▸ REQUIRED ACTION
From the material beneath, pull every line with the word "wrap".

▸ WORKING DATA
►

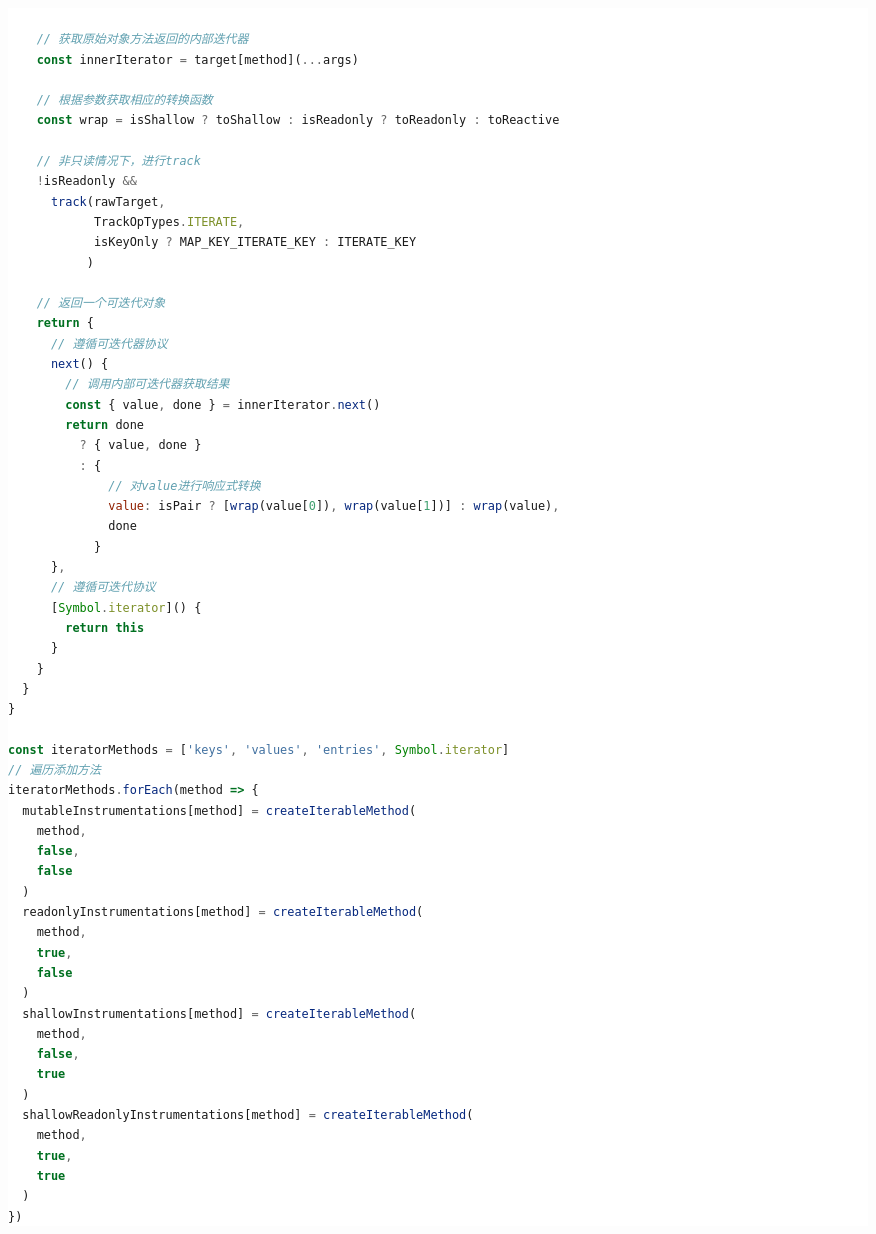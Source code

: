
 ```js
    
    // 获取原始对象方法返回的内部迭代器
    const innerIterator = target[method](...args)
    
    // 根据参数获取相应的转换函数
    const wrap = isShallow ? toShallow : isReadonly ? toReadonly : toReactive
    
    // 非只读情况下，进行track
    !isReadonly &&
      track(rawTarget, 
            TrackOpTypes.ITERATE, 
            isKeyOnly ? MAP_KEY_ITERATE_KEY : ITERATE_KEY 
           )
    
 	// 返回一个可迭代对象
    return {
      // 遵循可迭代器协议
      next() {
        // 调用内部可迭代器获取结果
        const { value, done } = innerIterator.next()
        return done
          ? { value, done }
          : {
              // 对value进行响应式转换
              value: isPair ? [wrap(value[0]), wrap(value[1])] : wrap(value),
              done
            }
      },
      // 遵循可迭代协议
      [Symbol.iterator]() {
        return this
      }
    }
  }
}

const iteratorMethods = ['keys', 'values', 'entries', Symbol.iterator]
// 遍历添加方法
iteratorMethods.forEach(method => {
  mutableInstrumentations[method] = createIterableMethod(
    method,
    false,
    false
  )
  readonlyInstrumentations[method] = createIterableMethod(
    method,
    true,
    false
  )
  shallowInstrumentations[method] = createIterableMethod(
    method,
    false,
    true
  )
  shallowReadonlyInstrumentations[method] = createIterableMethod(
    method,
    true,
    true
  )
})
```
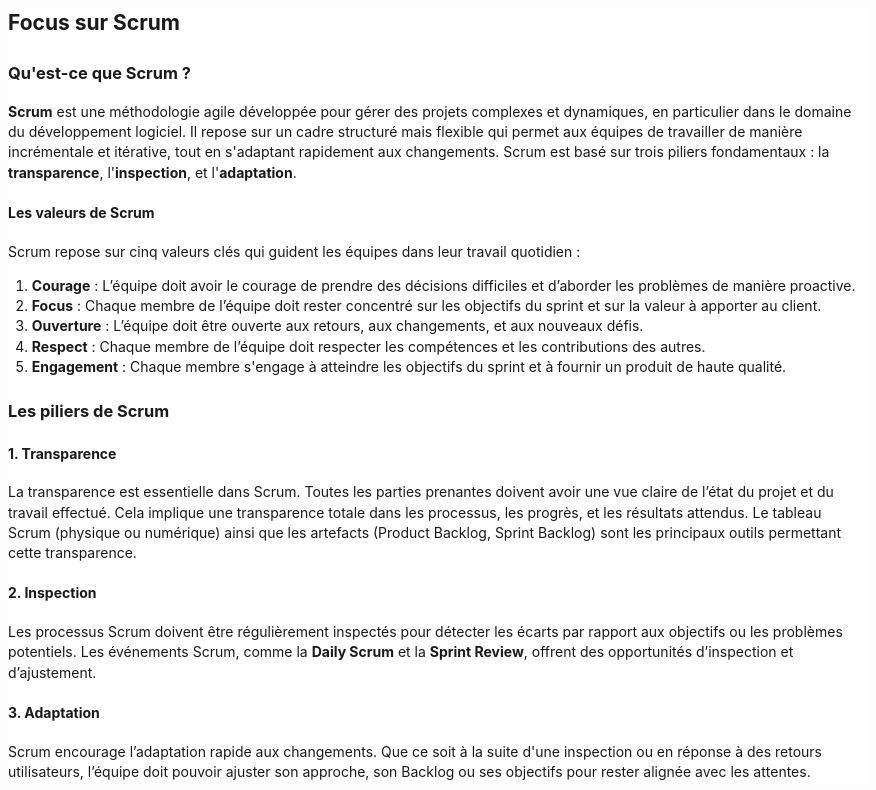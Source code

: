 ## Focus sur Scrum

### Qu'est-ce que Scrum ?

**Scrum** est une méthodologie agile développée pour gérer des projets complexes et dynamiques, en particulier dans le
domaine du développement logiciel. Il repose sur un cadre structuré mais flexible qui permet aux équipes de travailler
de manière incrémentale et itérative, tout en s'adaptant rapidement aux changements. Scrum est basé sur trois piliers
fondamentaux : la **transparence**, l'**inspection**, et l'**adaptation**.

#### Les valeurs de Scrum

Scrum repose sur cinq valeurs clés qui guident les équipes dans leur travail quotidien :

1. **Courage** : L’équipe doit avoir le courage de prendre des décisions difficiles et d’aborder les problèmes de
   manière proactive.
2. **Focus** : Chaque membre de l’équipe doit rester concentré sur les objectifs du sprint et sur la valeur à apporter
   au client.
3. **Ouverture** : L’équipe doit être ouverte aux retours, aux changements, et aux nouveaux défis.
4. **Respect** : Chaque membre de l’équipe doit respecter les compétences et les contributions des autres.
5. **Engagement** : Chaque membre s'engage à atteindre les objectifs du sprint et à fournir un produit de haute qualité.

### Les piliers de Scrum

#### 1. Transparence

La transparence est essentielle dans Scrum. Toutes les parties prenantes doivent avoir une vue claire de l’état du
projet et du travail effectué. Cela implique une transparence totale dans les processus, les progrès, et les résultats
attendus. Le tableau Scrum (physique ou numérique) ainsi que les artefacts (Product Backlog, Sprint Backlog) sont les
principaux outils permettant cette transparence.

#### 2. Inspection

Les processus Scrum doivent être régulièrement inspectés pour détecter les écarts par rapport aux objectifs ou les
problèmes potentiels. Les événements Scrum, comme la **Daily Scrum** et la **Sprint Review**, offrent des opportunités
d’inspection et d’ajustement.

#### 3. Adaptation

Scrum encourage l’adaptation rapide aux changements. Que ce soit à la suite d'une inspection ou en réponse à des retours
utilisateurs, l’équipe doit pouvoir ajuster son approche, son Backlog ou ses objectifs pour rester alignée avec les
attentes.

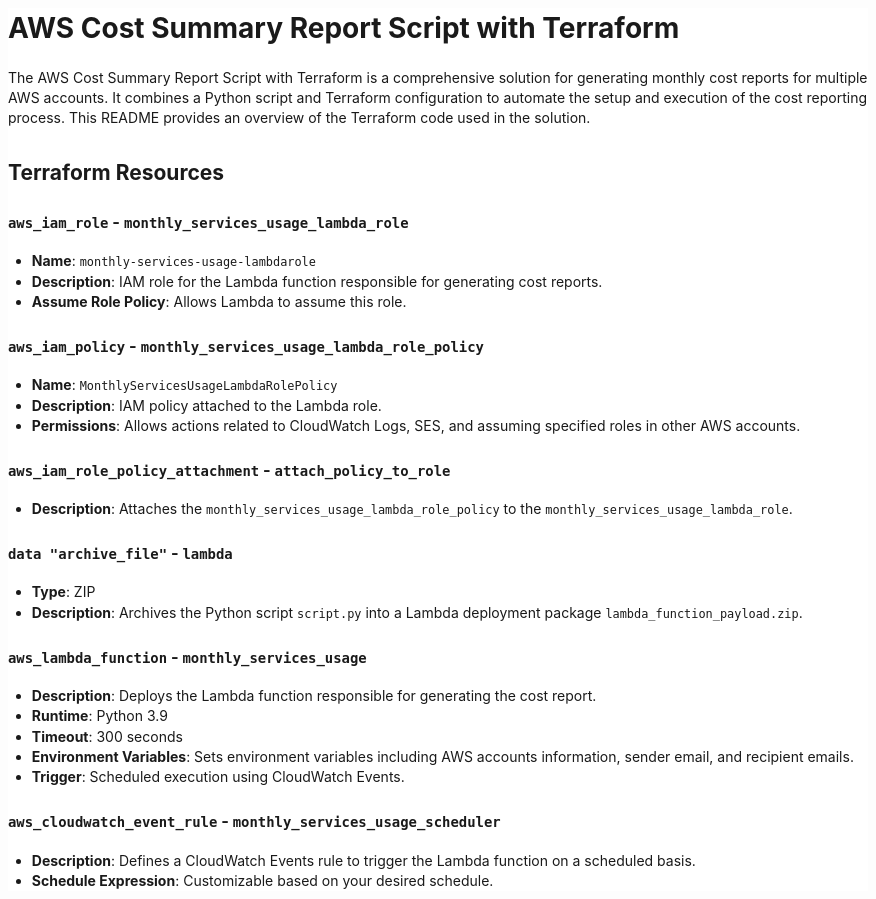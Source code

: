 # AWS Cost Summary Report Script with Terraform

The AWS Cost Summary Report Script with Terraform is a comprehensive solution for generating monthly cost reports for multiple AWS accounts. It combines a Python script and Terraform configuration to automate the setup and execution of the cost reporting process. This README provides an overview of the Terraform code used in the solution.

## Terraform Resources

### `aws_iam_role` - `monthly_services_usage_lambda_role`

- **Name**: `monthly-services-usage-lambdarole`
- **Description**: IAM role for the Lambda function responsible for generating cost reports.
- **Assume Role Policy**: Allows Lambda to assume this role.

### `aws_iam_policy` - `monthly_services_usage_lambda_role_policy`

- **Name**: `MonthlyServicesUsageLambdaRolePolicy`
- **Description**: IAM policy attached to the Lambda role.
- **Permissions**: Allows actions related to CloudWatch Logs, SES, and assuming specified roles in other AWS accounts.

### `aws_iam_role_policy_attachment` - `attach_policy_to_role`

- **Description**: Attaches the `monthly_services_usage_lambda_role_policy` to the `monthly_services_usage_lambda_role`.

### `data "archive_file"` - `lambda`

- **Type**: ZIP
- **Description**: Archives the Python script `script.py` into a Lambda deployment package `lambda_function_payload.zip`.

### `aws_lambda_function` - `monthly_services_usage`

- **Description**: Deploys the Lambda function responsible for generating the cost report.
- **Runtime**: Python 3.9
- **Timeout**: 300 seconds
- **Environment Variables**: Sets environment variables including AWS accounts information, sender email, and recipient emails.
- **Trigger**: Scheduled execution using CloudWatch Events.

### `aws_cloudwatch_event_rule` - `monthly_services_usage_scheduler`

- **Description**: Defines a CloudWatch Events rule to trigger the Lambda function on a scheduled basis.
- **Schedule Expression**: Customizable based on your desired schedule.
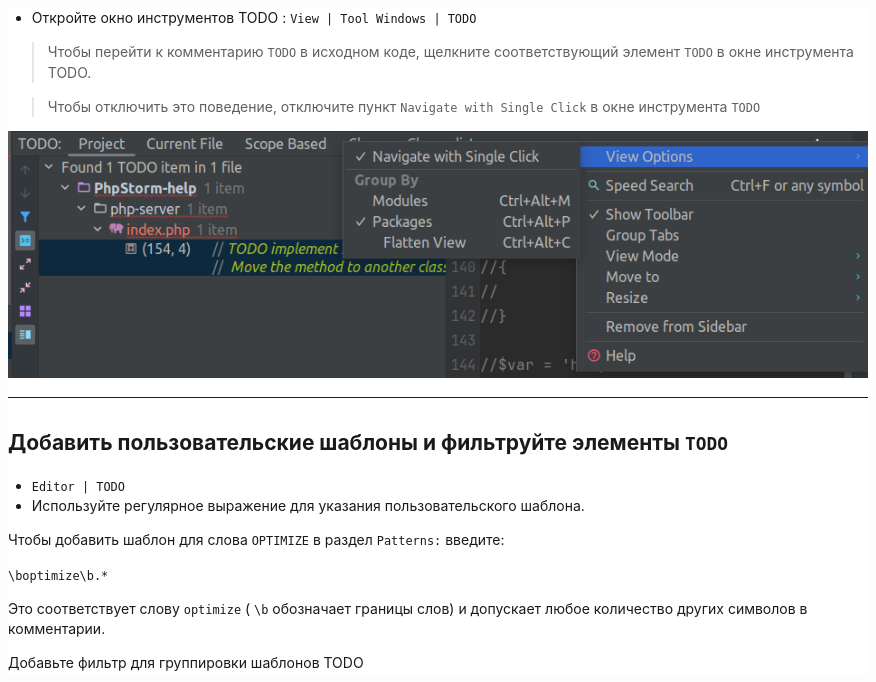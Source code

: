 - Откройте окно инструментов TODO : `View | Tool Windows | TODO`

> Чтобы перейти к комментарию `TODO` в исходном коде, щелкните соответствующий элемент `TODO` в окне инструмента TODO.

> Чтобы отключить это поведение, отключите пункт `Navigate with Single Click` в окне инструмента `TODO`

![картинка](img/todo/navigate-with-single-click.png)

---

## Добавить пользовательские шаблоны и фильтруйте элементы `TODO`

- `Editor | TODO`
- Используйте регулярное выражение для указания пользовательского шаблона.

Чтобы добавить шаблон для слова `OPTIMIZE` в раздел `Patterns:` введите:

```
\boptimize\b.*
```

Это соответствует слову `optimize` ( `\b` обозначает границы слов) и допускает любое количество других символов в
комментарии.

Добавьте фильтр для группировки шаблонов TODO
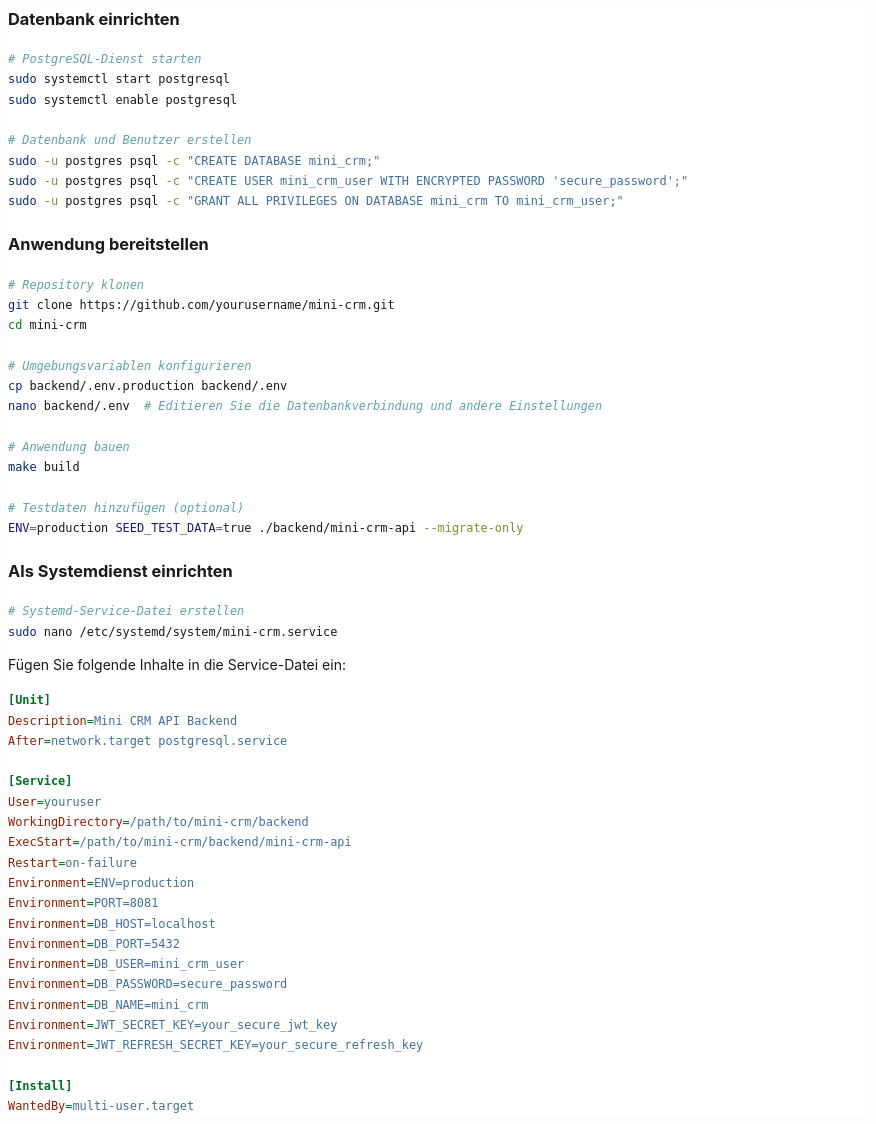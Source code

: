 ### Datenbank einrichten

```bash
# PostgreSQL-Dienst starten
sudo systemctl start postgresql
sudo systemctl enable postgresql

# Datenbank und Benutzer erstellen
sudo -u postgres psql -c "CREATE DATABASE mini_crm;"
sudo -u postgres psql -c "CREATE USER mini_crm_user WITH ENCRYPTED PASSWORD 'secure_password';"
sudo -u postgres psql -c "GRANT ALL PRIVILEGES ON DATABASE mini_crm TO mini_crm_user;"
```

### Anwendung bereitstellen

```bash
# Repository klonen
git clone https://github.com/yourusername/mini-crm.git
cd mini-crm

# Umgebungsvariablen konfigurieren
cp backend/.env.production backend/.env
nano backend/.env  # Editieren Sie die Datenbankverbindung und andere Einstellungen

# Anwendung bauen
make build

# Testdaten hinzufügen (optional)
ENV=production SEED_TEST_DATA=true ./backend/mini-crm-api --migrate-only
```

### Als Systemdienst einrichten

```bash
# Systemd-Service-Datei erstellen
sudo nano /etc/systemd/system/mini-crm.service
```

Fügen Sie folgende Inhalte in die Service-Datei ein:

```ini
[Unit]
Description=Mini CRM API Backend
After=network.target postgresql.service

[Service]
User=youruser
WorkingDirectory=/path/to/mini-crm/backend
ExecStart=/path/to/mini-crm/backend/mini-crm-api
Restart=on-failure
Environment=ENV=production
Environment=PORT=8081
Environment=DB_HOST=localhost
Environment=DB_PORT=5432
Environment=DB_USER=mini_crm_user
Environment=DB_PASSWORD=secure_password
Environment=DB_NAME=mini_crm
Environment=JWT_SECRET_KEY=your_secure_jwt_key
Environment=JWT_REFRESH_SECRET_KEY=your_secure_refresh_key

[Install]
WantedBy=multi-user.target
```

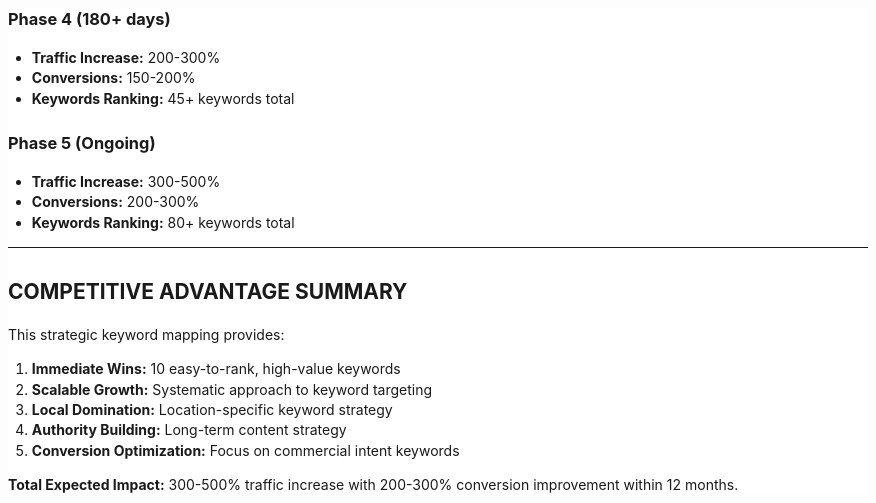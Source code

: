 ### **Phase 4 (180+ days)**
- **Traffic Increase:** 200-300%
- **Conversions:** 150-200%
- **Keywords Ranking:** 45+ keywords total

### **Phase 5 (Ongoing)**
- **Traffic Increase:** 300-500%
- **Conversions:** 200-300%
- **Keywords Ranking:** 80+ keywords total

---

## COMPETITIVE ADVANTAGE SUMMARY

This strategic keyword mapping provides:

1. **Immediate Wins:** 10 easy-to-rank, high-value keywords
2. **Scalable Growth:** Systematic approach to keyword targeting
3. **Local Domination:** Location-specific keyword strategy
4. **Authority Building:** Long-term content strategy
5. **Conversion Optimization:** Focus on commercial intent keywords

**Total Expected Impact:** 300-500% traffic increase with 200-300% conversion improvement within 12 months.

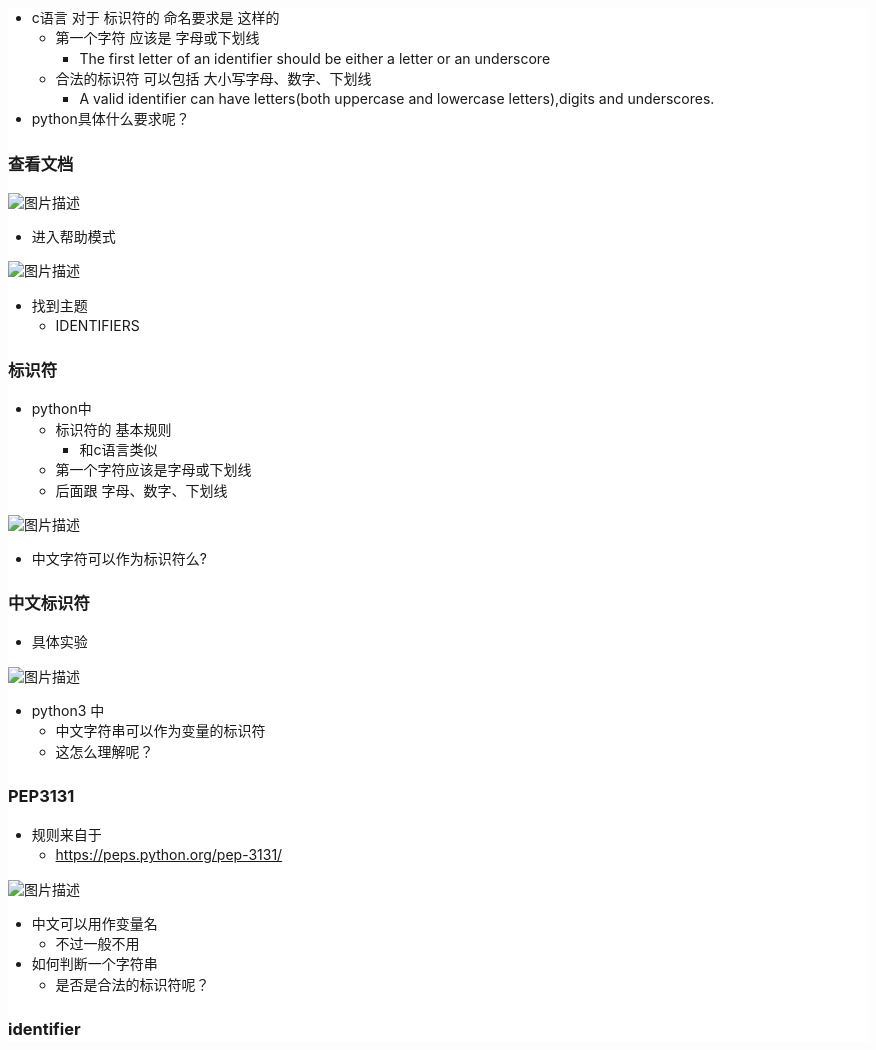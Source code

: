 - c语言 对于 标识符的 命名要求是 这样的
	- 第一个字符 应该是 字母或下划线
		- The first letter of an identifier should be either a letter or an underscore
	- 合法的标识符 可以包括 大小写字母、数字、下划线
		- A valid identifier can have letters(both uppercase and lowercase letters),digits and underscores.
- python具体什么要求呢？

### 查看文档

![图片描述](https://doc.shiyanlou.com/courses/uid1190679-20230215-1676465995059)

- 进入帮助模式

![图片描述](https://doc.shiyanlou.com/courses/uid1190679-20230215-1676466057390)

- 找到主题
	- IDENTIFIERS 

### 标识符

- python中
	- 标识符的 基本规则 
		- 和c语言类似
	- 第一个字符应该是字母或下划线
	- 后面跟 字母、数字、下划线 

![图片描述](https://doc.shiyanlou.com/courses/uid1190679-20230415-1681561685989)

- 中文字符可以作为标识符么?

### 中文标识符

- 具体实验

![图片描述](https://doc.shiyanlou.com/courses/uid1190679-20210815-1629010623792)

- python3 中
	- 中文字符串可以作为变量的标识符
	- 这怎么理解呢？

### PEP3131

- 规则来自于
	- https://peps.python.org/pep-3131/

![图片描述](https://doc.shiyanlou.com/courses/uid1190679-20230215-1676466289459)

- 中文可以用作变量名
	- 不过一般不用
- 如何判断一个字符串
	- 是否是合法的标识符呢？

### identifier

◄

▸ ANSWER TO THIS PROBLEM
    const wrap = isShallow ? toShallow : isReadonly ? toReadonly : toReactive
              value: isPair ? [wrap(value[0]), wrap(value[1])] : wrap(value),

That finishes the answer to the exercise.